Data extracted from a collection
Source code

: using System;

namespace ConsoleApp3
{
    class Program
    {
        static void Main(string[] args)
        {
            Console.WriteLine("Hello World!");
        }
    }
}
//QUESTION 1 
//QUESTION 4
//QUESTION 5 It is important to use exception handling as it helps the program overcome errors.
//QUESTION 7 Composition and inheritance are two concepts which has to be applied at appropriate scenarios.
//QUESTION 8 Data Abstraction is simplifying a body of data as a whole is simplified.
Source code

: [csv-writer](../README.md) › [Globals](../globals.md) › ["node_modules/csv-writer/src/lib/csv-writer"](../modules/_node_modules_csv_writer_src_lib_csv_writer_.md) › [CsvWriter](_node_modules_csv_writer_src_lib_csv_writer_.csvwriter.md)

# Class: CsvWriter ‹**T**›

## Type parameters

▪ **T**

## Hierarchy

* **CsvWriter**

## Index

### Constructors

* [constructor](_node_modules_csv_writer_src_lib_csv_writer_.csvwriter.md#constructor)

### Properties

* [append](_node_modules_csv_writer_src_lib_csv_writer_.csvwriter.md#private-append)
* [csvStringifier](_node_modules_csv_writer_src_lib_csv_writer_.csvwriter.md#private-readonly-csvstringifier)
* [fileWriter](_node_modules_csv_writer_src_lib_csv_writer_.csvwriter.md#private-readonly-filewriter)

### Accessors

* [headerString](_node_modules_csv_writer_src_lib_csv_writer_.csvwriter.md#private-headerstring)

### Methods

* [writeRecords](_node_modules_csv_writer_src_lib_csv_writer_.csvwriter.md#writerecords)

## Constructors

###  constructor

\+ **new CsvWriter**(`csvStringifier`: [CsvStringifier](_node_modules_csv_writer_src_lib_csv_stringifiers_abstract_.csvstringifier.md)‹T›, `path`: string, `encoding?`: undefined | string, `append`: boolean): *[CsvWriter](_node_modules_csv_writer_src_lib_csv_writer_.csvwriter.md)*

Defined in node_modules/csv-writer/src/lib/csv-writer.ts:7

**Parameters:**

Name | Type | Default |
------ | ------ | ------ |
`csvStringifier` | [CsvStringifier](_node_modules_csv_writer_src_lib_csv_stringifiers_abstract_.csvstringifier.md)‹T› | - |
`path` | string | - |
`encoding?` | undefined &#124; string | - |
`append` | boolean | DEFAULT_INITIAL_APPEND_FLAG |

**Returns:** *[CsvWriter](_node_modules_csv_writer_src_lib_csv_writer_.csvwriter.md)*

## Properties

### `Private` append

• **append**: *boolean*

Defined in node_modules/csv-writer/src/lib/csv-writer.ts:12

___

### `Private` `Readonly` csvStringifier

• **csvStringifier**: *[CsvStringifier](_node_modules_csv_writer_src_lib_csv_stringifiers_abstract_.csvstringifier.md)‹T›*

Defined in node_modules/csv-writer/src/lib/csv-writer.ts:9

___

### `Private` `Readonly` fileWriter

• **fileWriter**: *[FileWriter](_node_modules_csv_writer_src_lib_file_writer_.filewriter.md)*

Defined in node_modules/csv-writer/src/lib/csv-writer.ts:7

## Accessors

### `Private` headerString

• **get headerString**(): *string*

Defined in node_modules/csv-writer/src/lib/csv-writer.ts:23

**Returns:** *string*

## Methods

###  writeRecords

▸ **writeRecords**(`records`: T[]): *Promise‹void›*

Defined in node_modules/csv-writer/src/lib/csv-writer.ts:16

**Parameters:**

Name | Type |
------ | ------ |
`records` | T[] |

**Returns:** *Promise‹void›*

EXERCISE PROMPT
Keep to the lines above, from the first one through the line where "### Constructors" appears, and copy them exactly.

RESPONSE TO THE EXERCISE
Source code

: using System;

namespace ConsoleApp3
{
    class Program
    {
        static void Main(string[] args)
        {
            Console.WriteLine("Hello World!");
        }
    }
}
//QUESTION 1 
//QUESTION 4
//QUESTION 5 It is important to use exception handling as it helps the program overcome errors.
//QUESTION 7 Composition and inheritance are two concepts which has to be applied at appropriate scenarios.
//QUESTION 8 Data Abstraction is simplifying a body of data as a whole is simplified.
Source code

: [csv-writer](../README.md) › [Globals](../globals.md) › ["node_modules/csv-writer/src/lib/csv-writer"](../modules/_node_modules_csv_writer_src_lib_csv_writer_.md) › [CsvWriter](_node_modules_csv_writer_src_lib_csv_writer_.csvwriter.md)

# Class: CsvWriter ‹**T**›

## Type parameters

▪ **T**

## Hierarchy

* **CsvWriter**

## Index

### Constructors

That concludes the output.